To hear Donald Trump tell it, Republicans who take the Jeffrey Epstein scandal seriously, and resist White House pressure to treat the controversy as a “hoax,” are “stupid,” “foolish” and “naïve.” Evidently, the president’s former vice president came to a different conclusion. HuffPost reported:
Former Vice President Mike Pence has joined calls for the Trump administration to release all files related to the Jeffrey Epstein sex trafficking investigation, saying anyone associated with the late sex offender ‘ought to be held up to public scrutiny.’ ‘I think the time has come for the administration to release all of the files regarding Jeffrey Epstein’s investigation and prosecution,’ Trump’s former VP said in an interview Wednesday with CBS News’ Major Garrett.
While the Indiana Republican insisted that victims’ names should obviously be redacted, Pence added, in reference to the late alleged sex trafficker, “I think that anyone who participated or was associated with this despicable man ought to be held up to public scrutiny. … I just think that we ought to get the facts to the American people.”

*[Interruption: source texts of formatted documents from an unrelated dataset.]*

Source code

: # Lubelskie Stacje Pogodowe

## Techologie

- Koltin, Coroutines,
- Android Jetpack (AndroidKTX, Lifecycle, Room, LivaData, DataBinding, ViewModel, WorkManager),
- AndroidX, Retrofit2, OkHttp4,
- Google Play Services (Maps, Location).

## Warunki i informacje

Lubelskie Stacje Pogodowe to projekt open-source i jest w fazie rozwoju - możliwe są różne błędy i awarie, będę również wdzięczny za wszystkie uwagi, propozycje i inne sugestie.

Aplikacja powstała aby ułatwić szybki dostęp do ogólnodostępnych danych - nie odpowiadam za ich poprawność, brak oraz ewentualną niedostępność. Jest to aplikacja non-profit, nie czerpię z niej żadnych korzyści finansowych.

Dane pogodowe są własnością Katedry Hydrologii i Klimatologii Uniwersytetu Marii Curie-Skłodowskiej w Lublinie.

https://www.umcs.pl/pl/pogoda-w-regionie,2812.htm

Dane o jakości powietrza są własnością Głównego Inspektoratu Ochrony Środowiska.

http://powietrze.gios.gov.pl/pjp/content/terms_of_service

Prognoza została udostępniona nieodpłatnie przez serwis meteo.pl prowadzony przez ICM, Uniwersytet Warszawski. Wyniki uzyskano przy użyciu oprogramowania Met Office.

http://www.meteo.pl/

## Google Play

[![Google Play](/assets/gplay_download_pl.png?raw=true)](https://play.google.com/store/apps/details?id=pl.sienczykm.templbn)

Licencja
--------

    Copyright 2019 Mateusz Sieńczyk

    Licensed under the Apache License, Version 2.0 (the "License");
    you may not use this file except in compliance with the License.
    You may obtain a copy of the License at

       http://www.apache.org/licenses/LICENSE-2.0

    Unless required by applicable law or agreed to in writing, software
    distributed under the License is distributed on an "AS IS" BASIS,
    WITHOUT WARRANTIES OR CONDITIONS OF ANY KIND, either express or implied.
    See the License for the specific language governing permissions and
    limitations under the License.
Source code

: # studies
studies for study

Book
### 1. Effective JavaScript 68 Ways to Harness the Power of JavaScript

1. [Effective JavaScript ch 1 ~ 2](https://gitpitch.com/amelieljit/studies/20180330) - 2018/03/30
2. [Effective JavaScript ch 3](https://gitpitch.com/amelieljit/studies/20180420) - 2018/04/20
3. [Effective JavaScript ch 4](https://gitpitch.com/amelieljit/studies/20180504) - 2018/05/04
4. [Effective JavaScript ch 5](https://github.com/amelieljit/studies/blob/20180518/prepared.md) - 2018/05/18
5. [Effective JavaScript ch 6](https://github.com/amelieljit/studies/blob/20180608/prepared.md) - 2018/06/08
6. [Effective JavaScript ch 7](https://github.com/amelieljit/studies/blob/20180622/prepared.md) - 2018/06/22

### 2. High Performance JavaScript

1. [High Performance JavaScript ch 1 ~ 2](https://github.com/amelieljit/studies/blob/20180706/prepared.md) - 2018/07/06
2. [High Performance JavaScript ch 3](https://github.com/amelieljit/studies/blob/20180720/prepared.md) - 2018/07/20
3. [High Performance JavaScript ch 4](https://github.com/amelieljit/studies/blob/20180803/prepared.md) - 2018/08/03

And while it’s probably fair to say that the former vice president’s influence in the White House is minimal, his comments stood out, in part because Pence was saying what Trump didn’t want to hear, and in part because this wasn’t an isolated incident.
In May, for example, the former vice president criticized Trump’s trade tariffs during an appearance on NBC’s “Meet the Press.”
In the same interview, Pence took issue with Trump’s criticisms of U.S. foreign policy during the president’s recent trip to Saudi Arabia. “I’ve never been a fan of American presidents criticizing America on foreign soil,” Pence said. “And to have the president in Saudi Arabia questioning America’s global war on terror, and describing it as nation-building and interventionist, I thought was a disservice to generations of Americans who wore the uniform and who took the fight to our enemy, you know, in Afghanistan and in Iraq.”
“And particularly giving that speech in Saudi Arabia, where 15 of the 19 9/11 hijackers hailed from, not including Osama bin Laden, I thought was unfortunate,” he continued.
Two months earlier, after Treasury Secretary Scott Bessent publicly chided Americans’ interest in affordable consumer goods, Pence criticized him, too.